The following words could not be any more from the heart.......Thank You, Thank You ALL SO much!! I wish y'all could peek into my thoughts and see just how important ALL of your words, advice and support means to me. I started having some cravings yesterday afternoon, I got back on here and read all the replies again. Y'alls replies are like a massive dose of "Anti-Craving." A massive dose of reality too.
I'm stunned by the advice and support....stunned!! I thought I had pretty much figured out what was going on and what I had to do to move forward after talking to my counselor yesterday......then I got on here and started reading the replies.....you guys have helped to fill in a lot of the gaps for me. That's the beauty of this website, we all get an equal voice, we all get to dole out advice as we see fit and through reading all the various thoughts and opinions, I find myslef in a much better place today. I feel strong today, I didn't feel very strong yesterday.

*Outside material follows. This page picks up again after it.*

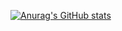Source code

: [![Anurag's GitHub stats](https://github-readme-stats.vercel.app/api?username=fffguo&theme=tokyonight&show_icons=true)](https://github.com/fffguo)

Just to be clear, I value my 'clean' time so much. It's precious to me. Taking the pills caused me such incredible emotional turmoil. I quickly got to the point where I didn't want to stop and that scared the HELL out of me. With the help of some good friends, my better angels were able to shout down the demons that were screaming at me and I made the decision to stop the insanity of chasing pills fairly quickly. Every recovering addict needs a support system.....it's a must!!
I would like to update this thread on a fairly regular basis because I know I'm still in the tall grass, fumbling my way through. I know I'm going to need help moving forward, I am bound and determined to get back on the golden path though.
Again, I can't even come close to thanking all of you enough. Y'all have made such a huge difference in my recovery. I wish I could think of a word that would sum up how my heart feels, but there aren't any words that would do it justice.
BTW, I think some of you may remember that I got a bunch of Naltrexone a few weeks ago, I took some but didn't like the side effects and stopped. Well, piss on the side effects.....if me and my wife see me going 'off the rails' again I'm going to start the Naltrexone.
Ladderflipper, (((((BIG HUGS))))) right back at ya sister. Ah hell, (((((BIG HUGS))))) for EVERYBODY!! Come on y'all, group hug!!.....Hey!! Who's hand is that on my ass......damn it Mike, stop being such a goofball and get your hand off my ass!!